Train to Failure or Not | CNS & Hypertrophy Results

Weight Training to Failure

Advanced Proper Fitness Fundamentals & Researched-Proven Studies






We are bombarded with so many training ideas and clichés, it becomes difficult for the average trainee to sort the truth from the myth. One important concept in bodybuilding today is the technique of training to failure. When you look at top bodybuilders and elite Olympic weightlifters and power lifters-as well as many football players and track and field athletes-you can see superior muscular development. Bodybuilders traditionally perform multiple sets and commonly train to failure.

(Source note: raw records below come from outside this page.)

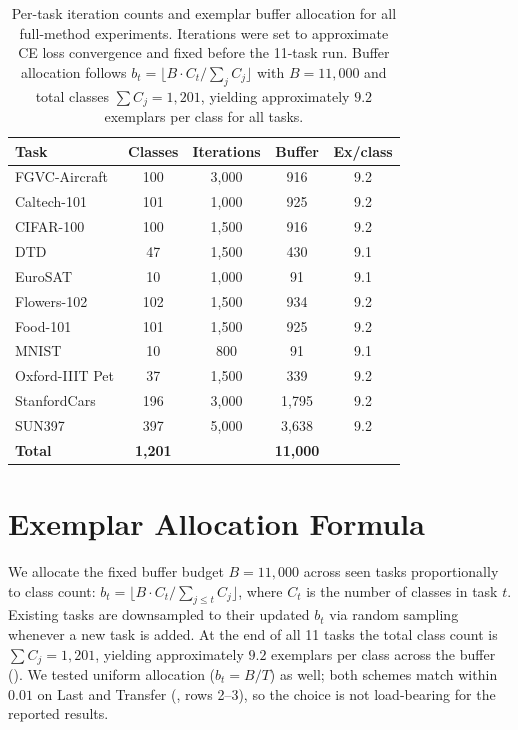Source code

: \documentclass{article}
\begin{document}
  \begin{table}[h]
  \centering
  \caption{Per-task iteration counts and exemplar buffer allocation for all
  full-method experiments. Iterations were set to approximate CE loss
  convergence and fixed before the 11-task run. Buffer allocation follows
  $b_t = \lfloor B \cdot C_t / \sum_{j} C_j \rfloor$ with $B{=}11{,}000$
  and total classes $\sum C_j = 1{,}201$, yielding approximately $9.2$
  exemplars per class for all tasks.}
  \label{tab:iterations}
  \begin{tabular}{lcccc}
  \toprule
  \textbf{Task} & \textbf{Classes} & \textbf{Iterations} & \textbf{Buffer} & \textbf{Ex/class} \\
  \midrule
  FGVC-Aircraft    & 100 & 3{,}000 & 916   & 9.2 \\
  Caltech-101      & 101 & 1{,}000 & 925   & 9.2 \\
  CIFAR-100        & 100 & 1{,}500 & 916   & 9.2 \\
  DTD              &  47 & 1{,}500 & 430   & 9.1 \\
  EuroSAT          &  10 & 1{,}000 &  91   & 9.1 \\
  Flowers-102      & 102 & 1{,}500 & 934   & 9.2 \\
  Food-101         & 101 & 1{,}500 & 925   & 9.2 \\
  MNIST            &  10 &     800 &  91   & 9.1 \\
  Oxford-IIIT Pet  &  37 & 1{,}500 & 339   & 9.2 \\
  StanfordCars     & 196 & 3{,}000 & 1{,}795 & 9.2 \\
  SUN397           & 397 & 5{,}000 & 3{,}638 & 9.2 \\
  \midrule
  \textbf{Total}   & \textbf{1{,}201} & & \textbf{11{,}000} & \\
  \bottomrule
  \end{tabular}
  \end{table}

  \section{Exemplar Allocation Formula}
  \label{app:allocation}

  We allocate the fixed buffer budget $B{=}11{,}000$ across seen tasks
  proportionally to class count: $b_t = \lfloor B \cdot C_t / \sum_{j \le t} C_j
  \rfloor$, where $C_t$ is the number of classes in task $t$. Existing tasks are
  downsampled to their updated $b_t$ via random sampling whenever a new task is
  added. At the end of all 11 tasks the total class count is $\sum C_j = 1{,}201$,
  yielding approximately $9.2$ exemplars per class across the buffer
  (). We tested uniform allocation ($b_t = B/T$) as well;
  both schemes match within $0.01$ on Last and Transfer (,
  rows 2--3), so the choice is not load-bearing for the reported results.


  
\end{document}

The other groups rarely, if ever, train to failure, yet they have good size, strength and power as well. In discussing the pros and cons of training to failure, I refer you to an article that appeared in the June '96 of Strength and Conditioning Journal titled 'Training to Muscular Failure: Is It Necessary?" It was written by Mike Stone, Ph.D., and three of his colleagues. Mike Stone is considered by many to be the country's leading anaerobic physiologist, and I've cited his work in previous installments of this column.

Surprisingly, there's little research to support the concept of training to failure. You'd never know that based on the number of articles in the bodybuilding magazines that encourage the practice. Many supporters of training to failure believe that as fatigue occurs, more muscle fibers and groups of muscle fibers, which are known as motor units, are recruited. Forced reps and negatives are also supposed to enhance the fatigue state.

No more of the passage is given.